■ **Instructions for the task**
Take the entries that follow and write each one out exactly.
───── Recorded data
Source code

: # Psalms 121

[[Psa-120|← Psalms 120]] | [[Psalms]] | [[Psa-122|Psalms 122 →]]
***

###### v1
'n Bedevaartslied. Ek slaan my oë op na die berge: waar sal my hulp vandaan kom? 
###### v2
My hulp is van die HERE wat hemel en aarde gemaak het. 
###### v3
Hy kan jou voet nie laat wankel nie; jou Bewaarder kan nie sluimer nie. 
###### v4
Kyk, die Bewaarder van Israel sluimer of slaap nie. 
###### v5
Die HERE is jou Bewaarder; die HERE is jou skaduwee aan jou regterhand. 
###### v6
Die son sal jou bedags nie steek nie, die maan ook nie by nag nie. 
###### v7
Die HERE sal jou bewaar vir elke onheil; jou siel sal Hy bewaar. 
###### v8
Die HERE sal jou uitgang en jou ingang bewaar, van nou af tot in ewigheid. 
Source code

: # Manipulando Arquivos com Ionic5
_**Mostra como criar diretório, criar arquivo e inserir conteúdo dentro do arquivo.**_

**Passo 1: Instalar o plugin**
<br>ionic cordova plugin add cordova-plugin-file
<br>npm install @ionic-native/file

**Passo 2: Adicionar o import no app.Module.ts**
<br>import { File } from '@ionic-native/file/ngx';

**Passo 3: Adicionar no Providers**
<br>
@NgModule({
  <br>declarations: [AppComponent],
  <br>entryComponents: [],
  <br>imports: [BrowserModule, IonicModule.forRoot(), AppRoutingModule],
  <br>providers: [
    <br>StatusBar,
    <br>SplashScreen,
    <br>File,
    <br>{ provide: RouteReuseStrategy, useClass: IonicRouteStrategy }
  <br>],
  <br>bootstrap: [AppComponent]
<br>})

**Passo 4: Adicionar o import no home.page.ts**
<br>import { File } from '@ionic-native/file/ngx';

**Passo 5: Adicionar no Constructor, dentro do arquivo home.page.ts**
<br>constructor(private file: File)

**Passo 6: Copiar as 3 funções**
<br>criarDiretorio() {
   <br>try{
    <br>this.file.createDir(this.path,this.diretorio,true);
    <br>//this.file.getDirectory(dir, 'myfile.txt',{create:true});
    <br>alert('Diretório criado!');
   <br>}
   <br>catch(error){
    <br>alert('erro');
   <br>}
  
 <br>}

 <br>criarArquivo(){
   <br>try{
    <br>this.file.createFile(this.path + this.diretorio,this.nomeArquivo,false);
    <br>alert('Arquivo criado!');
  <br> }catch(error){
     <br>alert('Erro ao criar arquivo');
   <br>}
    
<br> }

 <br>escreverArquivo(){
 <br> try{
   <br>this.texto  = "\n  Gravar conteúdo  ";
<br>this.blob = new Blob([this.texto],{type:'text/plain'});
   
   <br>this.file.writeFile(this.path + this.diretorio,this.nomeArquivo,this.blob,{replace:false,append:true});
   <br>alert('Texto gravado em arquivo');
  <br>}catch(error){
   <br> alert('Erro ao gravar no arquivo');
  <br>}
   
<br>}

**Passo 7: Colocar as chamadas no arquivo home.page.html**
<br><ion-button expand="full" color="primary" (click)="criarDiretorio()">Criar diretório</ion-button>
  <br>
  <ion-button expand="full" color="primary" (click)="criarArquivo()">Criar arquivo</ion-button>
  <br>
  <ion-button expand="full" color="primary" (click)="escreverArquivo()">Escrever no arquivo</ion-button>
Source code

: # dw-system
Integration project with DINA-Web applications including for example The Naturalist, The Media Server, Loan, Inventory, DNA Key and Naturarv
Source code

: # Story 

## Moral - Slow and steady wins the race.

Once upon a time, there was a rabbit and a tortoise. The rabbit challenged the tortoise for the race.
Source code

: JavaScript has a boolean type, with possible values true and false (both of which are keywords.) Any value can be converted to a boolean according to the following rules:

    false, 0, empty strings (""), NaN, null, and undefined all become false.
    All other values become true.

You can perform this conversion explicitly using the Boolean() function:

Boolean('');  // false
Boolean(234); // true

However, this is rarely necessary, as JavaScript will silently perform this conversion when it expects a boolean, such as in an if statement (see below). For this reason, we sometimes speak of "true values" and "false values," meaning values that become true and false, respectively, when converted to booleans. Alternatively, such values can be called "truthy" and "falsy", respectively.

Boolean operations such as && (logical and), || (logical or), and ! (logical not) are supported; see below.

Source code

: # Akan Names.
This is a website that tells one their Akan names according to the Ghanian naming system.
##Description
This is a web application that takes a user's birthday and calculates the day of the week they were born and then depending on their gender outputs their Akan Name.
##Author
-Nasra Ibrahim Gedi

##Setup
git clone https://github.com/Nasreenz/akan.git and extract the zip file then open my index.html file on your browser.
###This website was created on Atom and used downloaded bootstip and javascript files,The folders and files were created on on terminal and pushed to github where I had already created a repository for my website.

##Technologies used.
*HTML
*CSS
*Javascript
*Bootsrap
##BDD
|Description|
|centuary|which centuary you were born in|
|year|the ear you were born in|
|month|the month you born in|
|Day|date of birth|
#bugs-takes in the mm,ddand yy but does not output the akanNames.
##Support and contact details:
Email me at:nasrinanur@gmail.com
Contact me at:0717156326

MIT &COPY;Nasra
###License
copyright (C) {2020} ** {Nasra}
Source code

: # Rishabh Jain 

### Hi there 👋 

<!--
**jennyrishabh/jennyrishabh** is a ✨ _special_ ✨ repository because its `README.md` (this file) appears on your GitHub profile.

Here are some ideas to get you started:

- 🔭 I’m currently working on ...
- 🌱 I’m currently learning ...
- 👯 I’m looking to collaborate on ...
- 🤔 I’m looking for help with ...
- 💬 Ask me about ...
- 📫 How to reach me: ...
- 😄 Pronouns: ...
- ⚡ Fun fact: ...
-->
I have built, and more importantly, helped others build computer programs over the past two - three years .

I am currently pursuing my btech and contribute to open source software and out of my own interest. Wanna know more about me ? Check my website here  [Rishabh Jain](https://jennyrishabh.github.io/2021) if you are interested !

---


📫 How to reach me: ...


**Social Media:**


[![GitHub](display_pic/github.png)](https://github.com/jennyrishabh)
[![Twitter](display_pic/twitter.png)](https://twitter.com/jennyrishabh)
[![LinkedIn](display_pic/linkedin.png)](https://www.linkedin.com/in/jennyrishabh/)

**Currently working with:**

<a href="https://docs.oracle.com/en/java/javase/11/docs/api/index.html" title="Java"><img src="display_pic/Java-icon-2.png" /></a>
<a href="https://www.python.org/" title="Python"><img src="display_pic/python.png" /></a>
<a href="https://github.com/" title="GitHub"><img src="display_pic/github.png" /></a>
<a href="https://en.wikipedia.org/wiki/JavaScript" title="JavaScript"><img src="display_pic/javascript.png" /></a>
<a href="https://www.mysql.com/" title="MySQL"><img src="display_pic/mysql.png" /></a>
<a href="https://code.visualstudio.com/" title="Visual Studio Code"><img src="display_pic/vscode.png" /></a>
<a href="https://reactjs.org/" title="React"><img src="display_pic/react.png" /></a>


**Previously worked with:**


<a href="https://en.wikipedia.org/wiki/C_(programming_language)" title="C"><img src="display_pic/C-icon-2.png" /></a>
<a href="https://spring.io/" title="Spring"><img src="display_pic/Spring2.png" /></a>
──────────
■ **Answer for this exercise**
Source code

: # Psalms 121

[[Psa-120|← Psalms 120]] | [[Psalms]] | [[Psa-122|Psalms 122 →]]
***

###### v1
'n Bedevaartslied. Ek slaan my oë op na die berge: waar sal my hulp vandaan kom? 
###### v2
My hulp is van die HERE wat hemel en aarde gemaak het. 
###### v3
Hy kan jou voet nie laat wankel nie; jou Bewaarder kan nie sluimer nie. 
###### v4
Kyk, die Bewaarder van Israel sluimer of slaap nie. 
###### v5
Die HERE is jou Bewaarder; die HERE is jou skaduwee aan jou regterhand. 
###### v6
Die son sal jou bedags nie steek nie, die maan ook nie by nag nie. 
###### v7
Die HERE sal jou bewaar vir elke onheil; jou siel sal Hy bewaar. 
###### v8
Die HERE sal jou uitgang en jou ingang bewaar, van nou af tot in ewigheid. 
Source code

: # Manipulando Arquivos com Ionic5
_**Mostra como criar diretório, criar arquivo e inserir conteúdo dentro do arquivo.**_

**Passo 1: Instalar o plugin**
<br>ionic cordova plugin add cordova-plugin-file
<br>npm install @ionic-native/file

**Passo 2: Adicionar o import no app.Module.ts**
<br>import { File } from '@ionic-native/file/ngx';

**Passo 3: Adicionar no Providers**
<br>
@NgModule({
  <br>declarations: [AppComponent],
  <br>entryComponents: [],
  <br>imports: [BrowserModule, IonicModule.forRoot(), AppRoutingModule],
  <br>providers: [
    <br>StatusBar,
    <br>SplashScreen,
    <br>File,
    <br>{ provide: RouteReuseStrategy, useClass: IonicRouteStrategy }
  <br>],
  <br>bootstrap: [AppComponent]
<br>})

**Passo 4: Adicionar o import no home.page.ts**
<br>import { File } from '@ionic-native/file/ngx';

**Passo 5: Adicionar no Constructor, dentro do arquivo home.page.ts**
<br>constructor(private file: File)

**Passo 6: Copiar as 3 funções**
<br>criarDiretorio() {
   <br>try{
    <br>this.file.createDir(this.path,this.diretorio,true);
    <br>//this.file.getDirectory(dir, 'myfile.txt',{create:true});
    <br>alert('Diretório criado!');
   <br>}
   <br>catch(error){
    <br>alert('erro');
   <br>}
  
 <br>}

 <br>criarArquivo(){
   <br>try{
    <br>this.file.createFile(this.path + this.diretorio,this.nomeArquivo,false);
    <br>alert('Arquivo criado!');
  <br> }catch(error){
     <br>alert('Erro ao criar arquivo');
   <br>}
    
<br> }

 <br>escreverArquivo(){
 <br> try{
   <br>this.texto  = "\n  Gravar conteúdo  ";
<br>this.blob = new Blob([this.texto],{type:'text/plain'});
   
   <br>this.file.writeFile(this.path + this.diretorio,this.nomeArquivo,this.blob,{replace:false,append:true});
   <br>alert('Texto gravado em arquivo');
  <br>}catch(error){
   <br> alert('Erro ao gravar no arquivo');
  <br>}
   
<br>}

**Passo 7: Colocar as chamadas no arquivo home.page.html**
<br><ion-button expand="full" color="primary" (click)="criarDiretorio()">Criar diretório</ion-button>
  <br>
  <ion-button expand="full" color="primary" (click)="criarArquivo()">Criar arquivo</ion-button>
  <br>
  <ion-button expand="full" color="primary" (click)="escreverArquivo()">Escrever no arquivo</ion-button>
Source code

: # dw-system
Integration project with DINA-Web applications including for example The Naturalist, The Media Server, Loan, Inventory, DNA Key and Naturarv
Source code

: # Story 

## Moral - Slow and steady wins the race.

Once upon a time, there was a rabbit and a tortoise. The rabbit challenged the tortoise for the race.
Source code

: JavaScript has a boolean type, with possible values true and false (both of which are keywords.) Any value can be converted to a boolean according to the following rules:

    false, 0, empty strings (""), NaN, null, and undefined all become false.
    All other values become true.

You can perform this conversion explicitly using the Boolean() function:

Boolean('');  // false
Boolean(234); // true

However, this is rarely necessary, as JavaScript will silently perform this conversion when it expects a boolean, such as in an if statement (see below). For this reason, we sometimes speak of "true values" and "false values," meaning values that become true and false, respectively, when converted to booleans. Alternatively, such values can be called "truthy" and "falsy", respectively.

Boolean operations such as && (logical and), || (logical or), and ! (logical not) are supported; see below.

Source code

: # Akan Names.
This is a website that tells one their Akan names according to the Ghanian naming system.
##Description
This is a web application that takes a user's birthday and calculates the day of the week they were born and then depending on their gender outputs their Akan Name.
##Author
-Nasra Ibrahim Gedi

##Setup
git clone https://github.com/Nasreenz/akan.git and extract the zip file then open my index.html file on your browser.
###This website was created on Atom and used downloaded bootstip and javascript files,The folders and files were created on on terminal and pushed to github where I had already created a repository for my website.

##Technologies used.
*HTML
*CSS
*Javascript
*Bootsrap
##BDD
|Description|
|centuary|which centuary you were born in|
|year|the ear you were born in|
|month|the month you born in|
|Day|date of birth|
#bugs-takes in the mm,ddand yy but does not output the akanNames.
##Support and contact details:
Email me at:nasrinanur@gmail.com
Contact me at:0717156326

MIT &COPY;Nasra
###License
copyright (C) {2020} ** {Nasra}
Source code

: # Rishabh Jain 

### Hi there 👋 

<!--
**jennyrishabh/jennyrishabh** is a ✨ _special_ ✨ repository because its `README.md` (this file) appears on your GitHub profile.

Here are some ideas to get you started:

- 🔭 I’m currently working on ...
- 🌱 I’m currently learning ...
- 👯 I’m looking to collaborate on ...
- 🤔 I’m looking for help with ...
- 💬 Ask me about ...
- 📫 How to reach me: ...
- 😄 Pronouns: ...
- ⚡ Fun fact: ...
-->
I have built, and more importantly, helped others build computer programs over the past two - three years .

I am currently pursuing my btech and contribute to open source software and out of my own interest. Wanna know more about me ? Check my website here  [Rishabh Jain](https://jennyrishabh.github.io/2021) if you are interested !

---


📫 How to reach me: ...


**Social Media:**


[![GitHub](display_pic/github.png)](https://github.com/jennyrishabh)
[![Twitter](display_pic/twitter.png)](https://twitter.com/jennyrishabh)
[![LinkedIn](display_pic/linkedin.png)](https://www.linkedin.com/in/jennyrishabh/)

**Currently working with:**

<a href="https://docs.oracle.com/en/java/javase/11/docs/api/index.html" title="Java"><img src="display_pic/Java-icon-2.png" /></a>
<a href="https://www.python.org/" title="Python"><img src="display_pic/python.png" /></a>
<a href="https://github.com/" title="GitHub"><img src="display_pic/github.png" /></a>
<a href="https://en.wikipedia.org/wiki/JavaScript" title="JavaScript"><img src="display_pic/javascript.png" /></a>
<a href="https://www.mysql.com/" title="MySQL"><img src="display_pic/mysql.png" /></a>
<a href="https://code.visualstudio.com/" title="Visual Studio Code"><img src="display_pic/vscode.png" /></a>
<a href="https://reactjs.org/" title="React"><img src="display_pic/react.png" /></a>


**Previously worked with:**


<a href="https://en.wikipedia.org/wiki/C_(programming_language)" title="C"><img src="display_pic/C-icon-2.png" /></a>
<a href="https://spring.io/" title="Spring"><img src="display_pic/Spring2.png" /></a>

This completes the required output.